What do we really want for Christmas? We want something that will last all year long – maybe all life long. Sure, presents are lovely, and who doesn’t love a warm and stylish scarf, a sparkly ring, or the James Bond 22-disc DVD collection?
But let’s think about the things that’ll bring lasting happiness. According to 225 studies reviewed by psychologists, our happiness level can be changed by the way we live, react to situations and even what we eat. All those things can increase our happiness. So how can we turn those things into gifts for someone else?
- Well, a study from the University of Michigan found that getting an extra hour of sleep will make people happier than getting a $60,000 raise! So, maybe you give your partner the gift of sleep – by handling some of the morning chores, getting the kids ready for school, or taking action on your snoring, so you’re not waking them in the middle of the night.
- If you want to give something tangible, choose something like a bike – or cooking classes.
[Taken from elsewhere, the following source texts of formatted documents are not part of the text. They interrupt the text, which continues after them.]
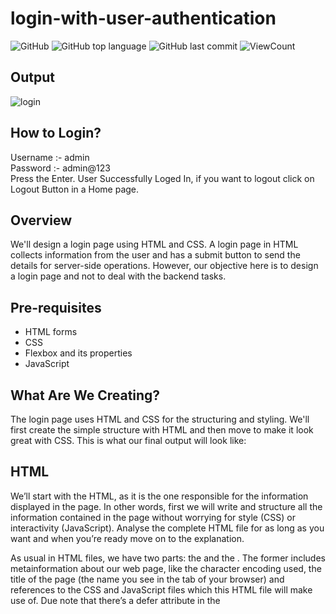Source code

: 
# login-with-user-authentication


![GitHub](https://img.shields.io/github/license/hegdepavankumar/login-with-user-authentication?style=flat)
![GitHub top language](https://img.shields.io/github/languages/top/hegdepavankumar/login-with-user-authentication?style=flat)
![GitHub last commit](https://img.shields.io/github/last-commit/hegdepavankumar/login-with-user-authentication?style=flat)
![ViewCount](https://views.whatilearened.today/views/github/hegdepavankumar/login-with-user-authentication.svg?cache=remove)

## Output
![login](https://user-images.githubusercontent.com/85627085/230720851-a33d39f4-c556-42e9-8dc5-1f99926c9178.png)

## How to Login?
Username :- admin <br>
Password :- admin@123 <br>
Press the Enter. User Successfully Loged In, if you want to logout click on Logout Button in a Home page.

## Overview

We'll design a login page using HTML and CSS. A login page in HTML collects information from the user and has a submit button to send the details for server-side operations. However, our objective here is to design a login page and not to deal with the backend tasks.

## Pre-requisites
- HTML forms
- CSS
- Flexbox and its properties
- JavaScript

## What Are We Creating?

The login page uses HTML and CSS for the structuring and styling. We'll first create the simple structure with HTML and then move to make it look great with CSS. This is what our final output will look like:


## HTML

We’ll start with the HTML, as it is the one responsible for the information displayed in the page. In other words, first we will write and structure all the information contained in the page without worrying for style (CSS) or interactivity (JavaScript). Analyse the complete HTML file for as long as you want and when you’re ready move on to the explanation. <br>

As usual in HTML files, we have two parts: the <head> and the <body> . The former includes metainformation about our web page, like the character encoding used, the title of the page (the name you see in the tab of your browser) and references to the CSS and JavaScript files which this HTML file will make use of. Due note that there’s a defer attribute in the <script> tag so that the JavaScript script is only executed after the HTML is fully loaded. 
  
## CSS
Now we have the CSS, in other words, the style of our page. To modify each element in our HTML file, we can select them using ids, classes or the tag names themselves, though the last option is discouraged. You see, the styles of more specific CSS selectors overwrite the styles of less specific ones. For example, the styles of an id selector overwrite those of a class selector, and class selector styles overwrite those of a tag name selector. In other words, always make your CSS selectors as specific as possible to affect only the elements you want to be affected.  

## JavaScript
For starters, we get all the elements that we’ll need to work with using JavaScript: the login form, the login button and the login error message. We do it by calling the method document.getElementById, passing it the id of the element we are looking for. Also, since the values of those three variables will not change, that is, the variables will always refer to the exact same elements, then we declare all three as const 

## Instructions
1).Fork this repository <br>
2).Clone the forked repository  <br>
3).Add your contributions (code or documentation)  <br>
4).Commit and push  <br>
5).Wait for pull request to be merged  <br>

## Creator [🔝](# login-with-user-authentication)

(https://github.com/hegdepavankumar). This Project is Created by :-

| [<img src="https://github.com/hegdepavankumar.png?size=115" width="115"><br><sub>@hegdepavankumar</sub>](https://github.com/hegdepavankumar) |


<br>
<h3 align="center">Show some &nbsp;❤️&nbsp; by starring some of the repositories!</h3>
<br>


 <!-- Support Me --> 

 
if you like what i do, maybe consider buying me a coffee/tea 🥺👉👈

<a href="https://www.buymeacoffee.com/hegdepavankumar" target="_blank"><img src="https://cdn.buymeacoffee.com/buttons/v2/default-red.png" alt="Buy Me A Coffee" width="150" ></a>
  
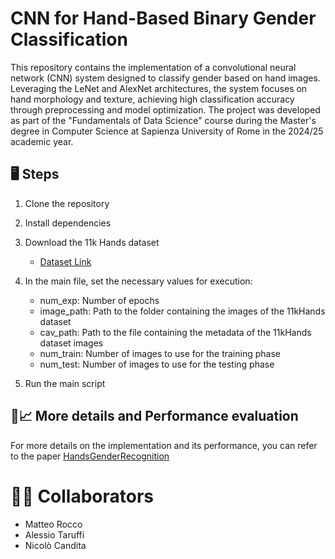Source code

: # CNN for Hand-Based Binary Gender Classification

This repository contains the implementation of a convolutional neural network (CNN) system designed to classify gender based on hand images. 
Leveraging the LeNet and AlexNet architectures, the system focuses on hand morphology and texture, achieving high classification accuracy through preprocessing and model optimization.
The project was developed as part of the "Fundamentals of Data Science" course during the Master's degree in Computer Science at Sapienza University of Rome in the 2024/25 academic year.

## 🖥️ Steps

1. Clone the repository

2. Install dependencies

3. Download the 11k Hands dataset
   - [Dataset Link](https://sites.google.com/view/11khands)

4. In the main file, set the necessary values for execution:
     - num_exp: Number of epochs
     - image_path: Path to the folder containing the images of the 11kHands dataset
     - cav_path: Path to the file containing the metadata of the 11kHands dataset images
     - num_train: Number of images to use for the training phase
     - num_test: Number of images to use for the testing phase

5. Run the main script


## 🧾📈 More details and Performance evaluation
For more details on the implementation and its performance, you can refer to the paper [HandsGenderRecognition](https://github.com/patriziorenelli/HandsGenderRecognition/blob/main/HandsGenderRecognition.pdf)

# 🧑‍💻 Collaborators

- Matteo Rocco
- Alessio Taruffi
- Nicolò Candita
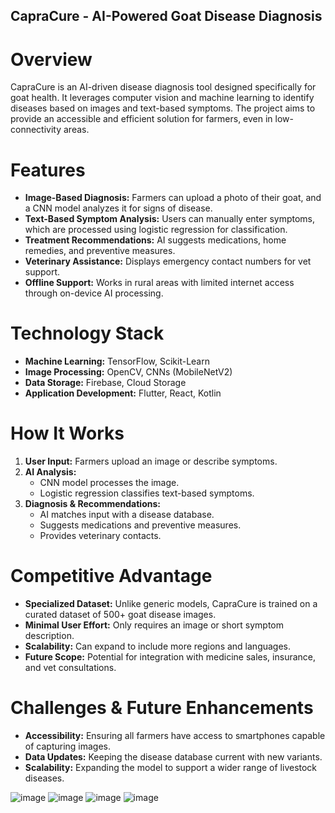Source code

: ## CapraCure - AI-Powered Goat Disease Diagnosis

# Overview
CapraCure is an AI-driven disease diagnosis tool designed specifically for goat health. It leverages computer vision and machine learning to identify diseases based on images and text-based symptoms. The project aims to provide an accessible and efficient solution for farmers, even in low-connectivity areas.

# Features
- **Image-Based Diagnosis:** Farmers can upload a photo of their goat, and a CNN model analyzes it for signs of disease.
- **Text-Based Symptom Analysis:** Users can manually enter symptoms, which are processed using logistic regression for classification.
- **Treatment Recommendations:** AI suggests medications, home remedies, and preventive measures.
- **Veterinary Assistance:** Displays emergency contact numbers for vet support.
- **Offline Support:** Works in rural areas with limited internet access through on-device AI processing.

# Technology Stack
- **Machine Learning:** TensorFlow, Scikit-Learn
- **Image Processing:** OpenCV, CNNs (MobileNetV2)
- **Data Storage:** Firebase, Cloud Storage
- **Application Development:** Flutter, React, Kotlin

# How It Works
1. **User Input:** Farmers upload an image or describe symptoms.
2. **AI Analysis:**
   - CNN model processes the image.
   - Logistic regression classifies text-based symptoms.
3. **Diagnosis & Recommendations:**
   - AI matches input with a disease database.
   - Suggests medications and preventive measures.
   - Provides veterinary contacts.

# Competitive Advantage
- **Specialized Dataset:** Unlike generic models, CapraCure is trained on a curated dataset of 500+ goat disease images.
- **Minimal User Effort:** Only requires an image or short symptom description.
- **Scalability:** Can expand to include more regions and languages.
- **Future Scope:** Potential for integration with medicine sales, insurance, and vet consultations.

# Challenges & Future Enhancements
- **Accessibility:** Ensuring all farmers have access to smartphones capable of capturing images.
- **Data Updates:** Keeping the disease database current with new variants.
- **Scalability:** Expanding the model to support a wider range of livestock diseases.

![image](https://github.com/user-attachments/assets/77e984c7-fd89-4148-b370-d935e1fa2183)
![image](https://github.com/user-attachments/assets/3e148c69-1b46-4a2c-9dfa-03e3e2321010)
![image](https://github.com/user-attachments/assets/5ab8cdff-f9fe-4d62-8910-481da31ae1df)
![image](https://github.com/user-attachments/assets/ae9d94b6-c07a-4067-8621-fcd13be294e4)

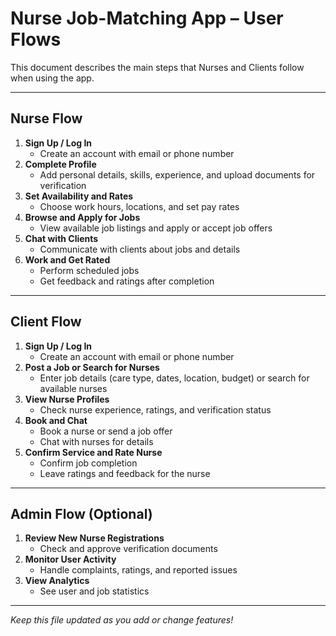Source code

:# Nurse Job-Matching App – User Flows

This document describes the main steps that Nurses and Clients follow when using the app.

---

## Nurse Flow

1. **Sign Up / Log In**
   - Create an account with email or phone number
2. **Complete Profile**
   - Add personal details, skills, experience, and upload documents for verification
3. **Set Availability and Rates**
   - Choose work hours, locations, and set pay rates
4. **Browse and Apply for Jobs**
   - View available job listings and apply or accept job offers
5. **Chat with Clients**
   - Communicate with clients about jobs and details
6. **Work and Get Rated**
   - Perform scheduled jobs
   - Get feedback and ratings after completion

---

## Client Flow

1. **Sign Up / Log In**
   - Create an account with email or phone number
2. **Post a Job or Search for Nurses**
   - Enter job details (care type, dates, location, budget) or search for available nurses
3. **View Nurse Profiles**
   - Check nurse experience, ratings, and verification status
4. **Book and Chat**
   - Book a nurse or send a job offer
   - Chat with nurses for details
5. **Confirm Service and Rate Nurse**
   - Confirm job completion
   - Leave ratings and feedback for the nurse

---

## Admin Flow (Optional)

1. **Review New Nurse Registrations**
   - Check and approve verification documents
2. **Monitor User Activity**
   - Handle complaints, ratings, and reported issues
3. **View Analytics**
   - See user and job statistics

---

_Keep this file updated as you add or change features!_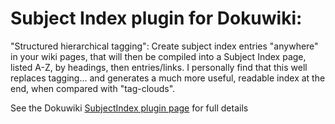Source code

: Subject Index plugin for Dokuwiki:
====================
"Structured hierarchical tagging": Create subject index entries "anywhere" in your wiki pages, that will then be compiled into a Subject Index page, listed A-Z, by headings, then entries/links. I personally find that this well replaces tagging... and generates a much more useful, readable index at the end, when compared with "tag-clouds".

See the Dokuwiki [SubjectIndex plugin page](https://www.dokuwiki.org/plugin:subjectindex) for full details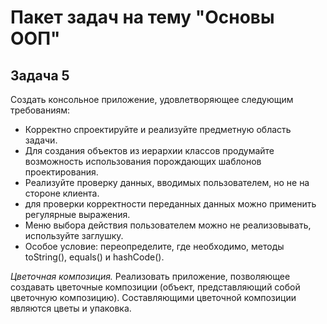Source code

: # Пакет задач на тему "Основы ООП"
## Задача 5

Создать консольное приложение, удовлетворяющее следующим требованиям: 
* Корректно спроектируйте и реализуйте предметную область задачи. 
* Для создания объектов из иерархии классов продумайте возможность использования порождающих шаблонов 
проектирования.
* Реализуйте проверку данных, вводимых пользователем, но не на стороне клиента.
* для проверки корректности переданных данных можно применить регулярные выражения.
* Меню выбора действия пользователем можно не реализовывать, используйте заглушку.
* Особое условие: переопределите, где необходимо, методы toString(), equals() и hashCode().

*Цветочная композиция.* Реализовать приложение, позволяющее создавать цветочные композиции (объект, представляющий собой цветочную композицию). Составляющими цветочной композиции являются цветы и упаковка.
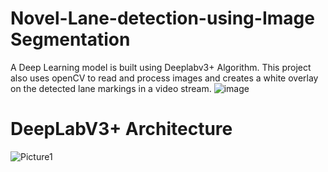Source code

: # Novel-Lane-detection-using-Image Segmentation
A Deep Learning model is built using Deeplabv3+ Algorithm. This project also uses openCV to read and process images and creates a white overlay on the detected lane markings in a video stream.
![image](https://github.com/Kushalkr19/Novel-Lane-detection-using-Deeplabv3-/assets/114276699/d5c12db1-ed35-4c48-a64e-1d8ee2051789)
# DeepLabV3+ Architecture

![Picture1](https://github.com/Kushalkr19/Novel-Lane-detection-using-Deeplabv3-/assets/114276699/649e019e-824c-40d1-b050-f897b15eae04)
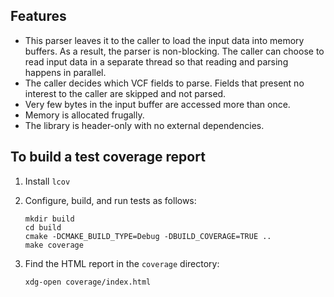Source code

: ## Features

* This parser leaves it to the caller to load the input data into memory
  buffers. As a result, the parser is non-blocking. The caller can choose to
  read input data in a separate thread so that reading and parsing happens in
  parallel.
* The caller decides which VCF fields to parse. Fields that present no interest
  to the caller are skipped and not parsed.
* Very few bytes in the input buffer are accessed more than once.
* Memory is allocated frugally.
* The library is header-only with no external dependencies.

## To build a test coverage report

1.  Install `lcov`
2.  Configure, build, and run tests as follows:

        mkdir build
        cd build
        cmake -DCMAKE_BUILD_TYPE=Debug -DBUILD_COVERAGE=TRUE ..
        make coverage

3.  Find the HTML report in the `coverage` directory:

        xdg-open coverage/index.html

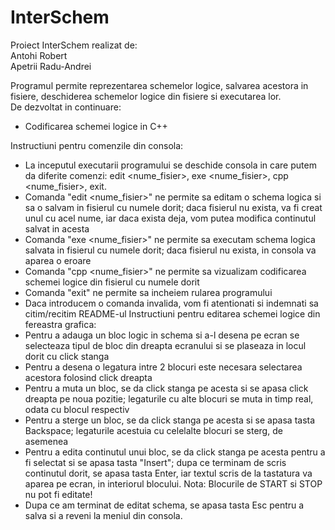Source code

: # InterSchem

Proiect InterSchem realizat de:  
Antohi Robert  
Apetrii Radu-Andrei  

Programul permite reprezentarea schemelor logice, salvarea acestora in fisiere, deschiderea schemelor logice din fisiere si executarea lor.  
De dezvoltat in continuare:
 - Codificarea schemei logice in C++

Instructiuni pentru comenzile din consola:
 - La inceputul executarii programului se deschide consola in care putem da diferite comenzi: edit <nume_fisier>, exe <nume_fisier>, cpp <nume_fisier>, exit.  
 - Comanda "edit <nume_fisier>" ne permite sa editam o schema logica si sa o salvam in fisierul cu numele dorit; daca fisierul nu exista, va fi creat unul cu acel nume, iar daca exista deja, vom putea modifica continutul salvat in acesta
 - Comanda "exe <nume_fisier>" ne permite sa executam schema logica salvata in fisierul cu numele dorit; daca fisierul nu exista, in consola va aparea o eroare
 - Comanda "cpp <nume_fisier>" ne permite sa vizualizam codificarea schemei logice din fisierul cu numele dorit
 - Comanda "exit" ne permite sa incheiem rularea programului
 - Daca introducem o comanda invalida, vom fi atentionati si indemnati sa citim/recitim README-ul
Instructiuni pentru editarea schemei logice din fereastra grafica: 
 - Pentru a adauga un bloc logic in schema si a-l desena pe ecran se selecteaza tipul de bloc din dreapta ecranului si se plaseaza in locul dorit cu click stanga
 - Pentru a desena o legatura intre 2 blocuri este necesara selectarea acestora folosind click dreapta
 - Pentru a muta un bloc, se da click stanga pe acesta si se apasa click dreapta pe noua pozitie; legaturile cu alte blocuri se muta in timp real, odata cu blocul respectiv
 - Pentru a sterge un bloc, se da click stanga pe acesta si se apasa tasta Backspace; legaturile acestuia cu celelalte blocuri se sterg, de asemenea
 - Pentru a edita continutul unui bloc, se da click stanga pe acesta pentru a fi selectat si se apasa tasta "Insert"; dupa ce terminam de scris continutul dorit, se apasa tasta Enter, iar textul scris de la tastatura va aparea pe ecran, in interiorul blocului. Nota: Blocurile de START si STOP nu pot fi editate! 
 - Dupa ce am terminat de editat schema, se apasa tasta Esc pentru a salva si a reveni la meniul din consola.
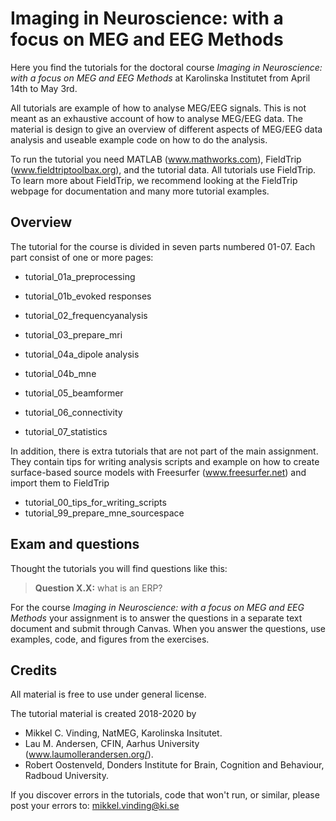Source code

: # Imaging in Neuroscience: with a focus on MEG and EEG Methods

Here you find the tutorials for the doctoral course *Imaging in Neuroscience: with a focus on MEG and EEG Methods* at Karolinska Institutet from April 14th to May 3rd.

All tutorials are example of how to analyse MEG/EEG signals. This is not meant as an exhaustive account of how to analyse MEG/EEG data. The material is design to give an overview of different aspects of MEG/EEG data analysis and useable example code on how to do the analysis. 

To run the tutorial you need MATLAB (www.mathworks.com), FieldTrip (www.fieldtriptoolbax.org), and the tutorial data. All tutorials use FieldTrip. To learn more about FieldTrip, we recommend looking at the FieldTrip webpage for documentation and many more tutorial examples.

## Overview

The tutorial for the course is divided in seven parts numbered 01-07. Each part consist of one or more pages:

* tutorial_01a_preprocessing
* tutorial_01b_evoked responses

* tutorial_02_frequencyanalysis
* tutorial_03_prepare_mri
* tutorial_04a_dipole analysis
* tutorial_04b_mne
* tutorial_05_beamformer
* tutorial_06_connectivity
* tutorial_07_statistics

In addition, there is extra tutorials that are not part of the main assignment. They contain tips for writing analysis scripts and example on how to create surface-based source models with Freesurfer (www.freesurfer.net) and import them to FieldTrip

* tutorial_00_tips_for_writing_scripts
* tutorial_99_prepare_mne_sourcespace

## Exam and questions

Thought the tutorials you will find questions like this:

> **Question X.X:** what is an ERP?

For the course  *Imaging in Neuroscience: with a focus on MEG and EEG Methods* your assignment is to answer the questions in a separate text document and submit through Canvas. When you answer the questions, use examples, code, and figures from the exercises.

## Credits

All material is free to use under general license. 

The tutorial material is created 2018-2020 by

* Mikkel C. Vinding, NatMEG, Karolinska Insitutet.
* Lau M. Andersen, CFIN, Aarhus University (www.laumollerandersen.org/).
* Robert Oostenveld, Donders Institute for Brain, Cognition and Behaviour, Radboud University.

If you discover errors in the tutorials, code that won't run, or similar, please post your errors to: mikkel.vinding@ki.se

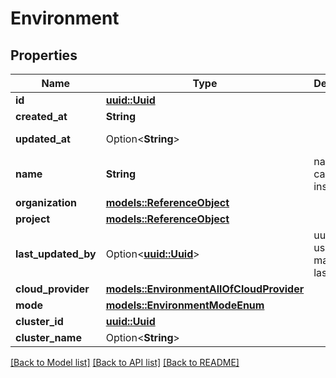 # Environment

## Properties

Name | Type | Description | Notes
------------ | ------------- | ------------- | -------------
**id** | [**uuid::Uuid**](uuid::Uuid.md) |  | [readonly]
**created_at** | **String** |  | [readonly]
**updated_at** | Option<**String**> |  | [optional][readonly]
**name** | **String** | name is case insensitive | 
**organization** | [**models::ReferenceObject**](ReferenceObject.md) |  | 
**project** | [**models::ReferenceObject**](ReferenceObject.md) |  | 
**last_updated_by** | Option<[**uuid::Uuid**](uuid::Uuid.md)> | uuid of the user that made the last update | [optional]
**cloud_provider** | [**models::EnvironmentAllOfCloudProvider**](Environment_allOf_cloud_provider.md) |  | 
**mode** | [**models::EnvironmentModeEnum**](EnvironmentModeEnum.md) |  | 
**cluster_id** | [**uuid::Uuid**](uuid::Uuid.md) |  | 
**cluster_name** | Option<**String**> |  | [optional]

[[Back to Model list]](../README.md#documentation-for-models) [[Back to API list]](../README.md#documentation-for-api-endpoints) [[Back to README]](../README.md)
Spending money on experiences makes people happier than having possessions. That’s according to the Review of General Psychology. The thrill of a big purchase will fade. But the time you spend together having an experience will last, whether it’s riding bikes together every Sunday, or learning how to make sushi.
- Finally, how about the gift of being a better partner, friend, or sibling? The anger we hold on to, the stress we take out on the people we love, and the lack of attention we give to others – all has a negative impact, not just on us, but those around us! So, maybe this Christmas, decide that you’re going to tackle one of those negative qualities. You don’t have to make a big announcement at Christmas dinner, just start behaving differently.
One of my favorite analogies is the tennis ball one – when you hit the ball across the net the same way, over and over, the person on the other side returns it the same way, over and over. If you want to change your relationship, start hitting the ball differently. The person on the other side will be forced to react to it differently.
To put that in real-world terms: If you’re a big, ol’ grump every day when you get home from work, your family probably steers clear. How about you come home and embrace your family and ask them how their day was? I bet you’ll get a much different reaction. And that’s something that’ll bring more happiness than anything you could put under a tree.